Activity: Please state how many lines of the data below contain the word "graphs", offering nothing besides the number.
Top of Data for review
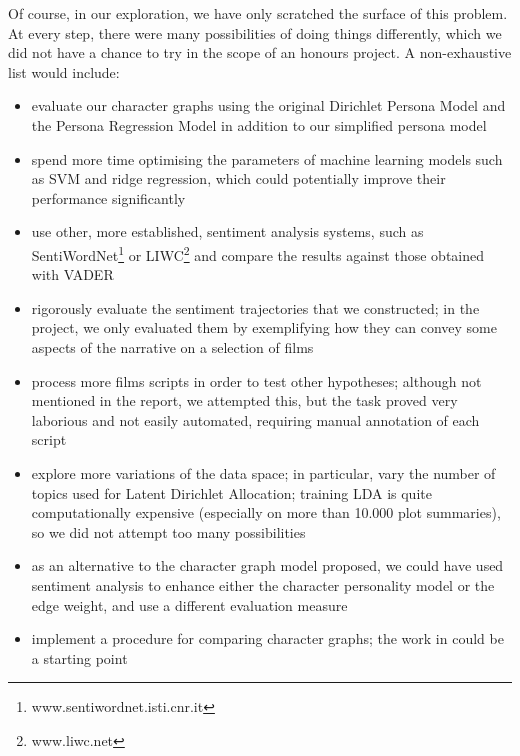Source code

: \documentclass[bsc,frontabs,deptreport,singlespacing,parskip, twoside]{infthesis}
\begin{document}
Of course, in our exploration, we have only scratched the surface of this problem. At every step, there were many possibilities of doing things differently, which we did not have a chance to try in the scope of an honours project. A non-exhaustive list would include:
\begin{itemize}
	\item evaluate our character graphs using the original Dirichlet Persona Model and the Persona Regression Model in addition to our simplified persona model
	\item spend more time optimising the parameters of machine learning models such as SVM and ridge regression, which could potentially improve their performance significantly
	\item use other, more established, sentiment analysis systems, such as SentiWordNet\footnote{www.sentiwordnet.isti.cnr.it} or LIWC\footnote{www.liwc.net} and compare the results against those obtained with \textsc{VADER}
	\item rigorously evaluate the sentiment trajectories that we constructed; in the project, we only evaluated them by exemplifying how they can convey some aspects of the narrative on a selection of films
	\item process more films scripts in order to test other hypotheses; although not mentioned in the report, we attempted this, but the task proved very laborious and not easily automated, requiring manual annotation of each script
	\item explore more variations of the data space; in particular, vary the number of topics used for Latent Dirichlet Allocation; training LDA is quite computationally expensive (especially on more than 10.000 plot summaries), so we did not attempt too many possibilities
	\item as an alternative to the character graph model proposed, we could have used sentiment analysis to enhance either the character personality model or the edge weight, and use a different evaluation measure
	\item implement a procedure for comparing character graphs; the work in \cite{elsner2012character} could be a starting point
\end{itemize}
\end{document}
Bottom of Data for review
Reply: 2